Projects (1999 - Spring 2008)

Engineering >> Computer Science & Engineering

by Brett Waugh

Submitted : Fall 2015

After collecting data about vulnerability ratings, the data was reworked into a desired format of [0,1] and in an ascending order of security. The adjusted data was used to create points on a plane then used in Least-Squares Regression. This left a large polynomial of three unknown variables. Taking the partial derivative with respect to each variable created three new equations to form a system of three equations and three unknown variables, which were placed back into an equation for a plane to give a model plane of the three data groups. With this new model equation the Pearson’s Correlation Coefficient was used with the known data and the data taken from the model. Once the Pearson’s Correlation Coefficient was known, squaring this term gave the coefficient of determination.

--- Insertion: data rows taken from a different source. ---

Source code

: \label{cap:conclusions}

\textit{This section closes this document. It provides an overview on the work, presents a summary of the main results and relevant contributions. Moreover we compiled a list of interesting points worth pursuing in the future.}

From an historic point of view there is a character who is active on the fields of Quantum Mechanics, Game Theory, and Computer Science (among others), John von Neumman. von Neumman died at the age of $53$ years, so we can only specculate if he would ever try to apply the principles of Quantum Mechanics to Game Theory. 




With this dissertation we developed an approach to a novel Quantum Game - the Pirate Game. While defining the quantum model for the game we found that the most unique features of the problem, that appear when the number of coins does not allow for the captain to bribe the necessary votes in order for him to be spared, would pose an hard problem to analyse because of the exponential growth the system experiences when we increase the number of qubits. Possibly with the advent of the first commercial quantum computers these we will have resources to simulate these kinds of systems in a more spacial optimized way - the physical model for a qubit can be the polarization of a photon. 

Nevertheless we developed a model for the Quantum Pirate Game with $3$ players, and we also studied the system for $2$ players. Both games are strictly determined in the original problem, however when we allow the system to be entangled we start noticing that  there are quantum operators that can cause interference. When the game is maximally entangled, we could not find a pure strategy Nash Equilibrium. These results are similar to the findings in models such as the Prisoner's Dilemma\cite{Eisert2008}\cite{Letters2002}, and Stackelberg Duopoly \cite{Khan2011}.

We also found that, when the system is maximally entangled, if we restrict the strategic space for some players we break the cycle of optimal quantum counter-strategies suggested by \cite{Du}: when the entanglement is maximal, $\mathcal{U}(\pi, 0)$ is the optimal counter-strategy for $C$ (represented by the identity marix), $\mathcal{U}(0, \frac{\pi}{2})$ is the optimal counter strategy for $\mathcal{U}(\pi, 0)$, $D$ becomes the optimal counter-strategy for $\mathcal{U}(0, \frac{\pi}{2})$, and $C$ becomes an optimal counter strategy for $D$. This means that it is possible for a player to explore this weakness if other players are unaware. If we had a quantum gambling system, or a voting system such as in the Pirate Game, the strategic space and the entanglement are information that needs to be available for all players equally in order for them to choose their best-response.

The Pearson’s Correlation Coefficient is r = 0.76146 which is a somewhat strong, positive correlation. The coefficient of determination is r^2=0.579821 which means that roughly 58% of the total variation can be described using the equation f(x,y)= -1.95204 x-0.148936 y+0.673732. Putting this into context, the strong correlation between the data suggests that the data is related and as one rating grades something higher, the others will, as well. The coefficient of determination says that the model can determine variability in the scores about 58% of the time.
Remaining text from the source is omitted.